### Exercise objective
Show every line of the data that contains the string "silva".

[Collected data]
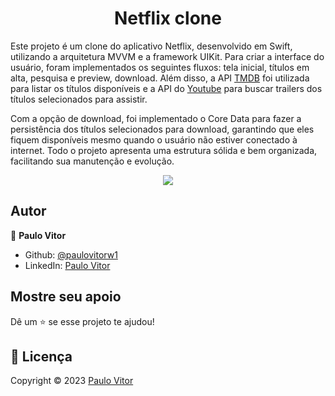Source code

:<h1 align="center">Netflix clone</h1>

Este projeto é um clone do aplicativo Netflix, desenvolvido em Swift, utilizando a arquitetura MVVM e a framework UIKit. Para criar a interface do usuário, foram implementados os seguintes fluxos: tela inicial, títulos em alta, pesquisa e preview, download. Além disso, a API [TMDB](https://www.themoviedb.org/?language=pt-BR) foi utilizada para listar os títulos disponíveis e a API do [Youtube](https://developers.google.com/youtube/v3/docs/search/list?hl=pt-br) para buscar trailers dos títulos selecionados para assistir.

Com a opção de download, foi implementado o Core Data para fazer a persistência dos títulos selecionados para download, garantindo que eles fiquem disponíveis mesmo quando o usuário não estiver conectado à internet. Todo o projeto apresenta uma estrutura sólida e bem organizada, facilitando sua manutenção e evolução.

<p align="center">
  <img  src="OtherFiles/netflixClone.gif">
</p>

## Autor

 👤 **Paulo Vitor**
* Github: [@paulovitorw1](https://github.com/paulovitorw1)
* LinkedIn: [Paulo Vitor](https://www.linkedin.com/in/paulo-vitor-silva-a81baa113/)

## Mostre seu apoio

Dê um ⭐️ se esse projeto te ajudou!

## 📝 Licença
Copyright © 2023 [Paulo Vitor](https://www.linkedin.com/in/paulo-vitor-silva-a81baa113/)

### Your solution
* LinkedIn: [Paulo Vitor](https://www.linkedin.com/in/paulo-vitor-silva-a81baa113/)
Copyright © 2023 [Paulo Vitor](https://www.linkedin.com/in/paulo-vitor-silva-a81baa113/)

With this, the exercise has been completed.